In this exercise, retype exactly the lines from the start of the entries through the line bearing "On the other", leaving every picture out.

------ Record set ------

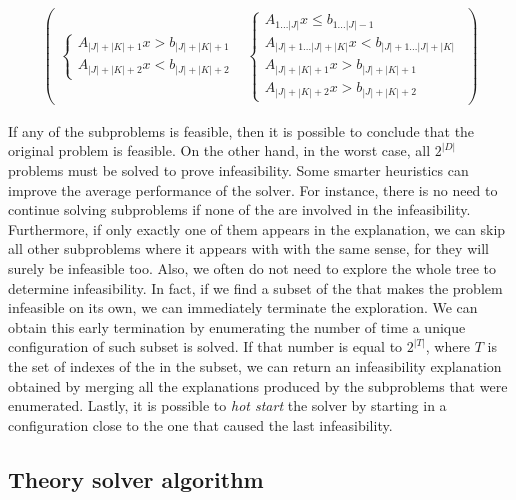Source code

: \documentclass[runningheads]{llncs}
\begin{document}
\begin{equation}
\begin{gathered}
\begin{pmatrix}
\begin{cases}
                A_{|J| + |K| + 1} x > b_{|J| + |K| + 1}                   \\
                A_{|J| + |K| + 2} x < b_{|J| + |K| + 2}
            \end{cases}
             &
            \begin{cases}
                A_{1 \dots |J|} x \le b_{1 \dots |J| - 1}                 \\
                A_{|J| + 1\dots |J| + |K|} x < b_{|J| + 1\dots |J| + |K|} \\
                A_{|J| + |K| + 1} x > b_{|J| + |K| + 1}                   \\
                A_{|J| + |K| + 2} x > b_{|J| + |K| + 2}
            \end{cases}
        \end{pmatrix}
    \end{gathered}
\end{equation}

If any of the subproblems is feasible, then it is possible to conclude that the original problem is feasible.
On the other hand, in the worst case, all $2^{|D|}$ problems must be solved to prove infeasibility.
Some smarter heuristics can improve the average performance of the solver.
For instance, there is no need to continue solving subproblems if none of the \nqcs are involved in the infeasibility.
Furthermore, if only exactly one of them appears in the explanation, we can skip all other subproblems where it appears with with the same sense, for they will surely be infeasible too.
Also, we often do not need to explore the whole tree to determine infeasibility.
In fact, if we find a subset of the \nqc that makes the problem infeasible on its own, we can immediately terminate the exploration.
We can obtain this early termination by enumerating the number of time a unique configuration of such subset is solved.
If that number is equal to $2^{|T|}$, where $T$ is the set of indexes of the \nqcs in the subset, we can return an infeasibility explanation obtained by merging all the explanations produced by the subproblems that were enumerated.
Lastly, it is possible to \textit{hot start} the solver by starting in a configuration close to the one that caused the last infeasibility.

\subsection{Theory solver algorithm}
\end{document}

------

*Your response*
Source code

: \documentclass[runningheads]{llncs}
\begin{document}
\begin{equation}
\begin{gathered}
\begin{pmatrix}
\begin{cases}
                A_{|J| + |K| + 1} x > b_{|J| + |K| + 1}                   \\
                A_{|J| + |K| + 2} x < b_{|J| + |K| + 2}
            \end{cases}
             &
            \begin{cases}
                A_{1 \dots |J|} x \le b_{1 \dots |J| - 1}                 \\
                A_{|J| + 1\dots |J| + |K|} x < b_{|J| + 1\dots |J| + |K|} \\
                A_{|J| + |K| + 1} x > b_{|J| + |K| + 1}                   \\
                A_{|J| + |K| + 2} x > b_{|J| + |K| + 2}
            \end{cases}
        \end{pmatrix}
    \end{gathered}
\end{equation}

If any of the subproblems is feasible, then it is possible to conclude that the original problem is feasible.
On the other hand, in the worst case, all $2^{|D|}$ problems must be solved to prove infeasibility.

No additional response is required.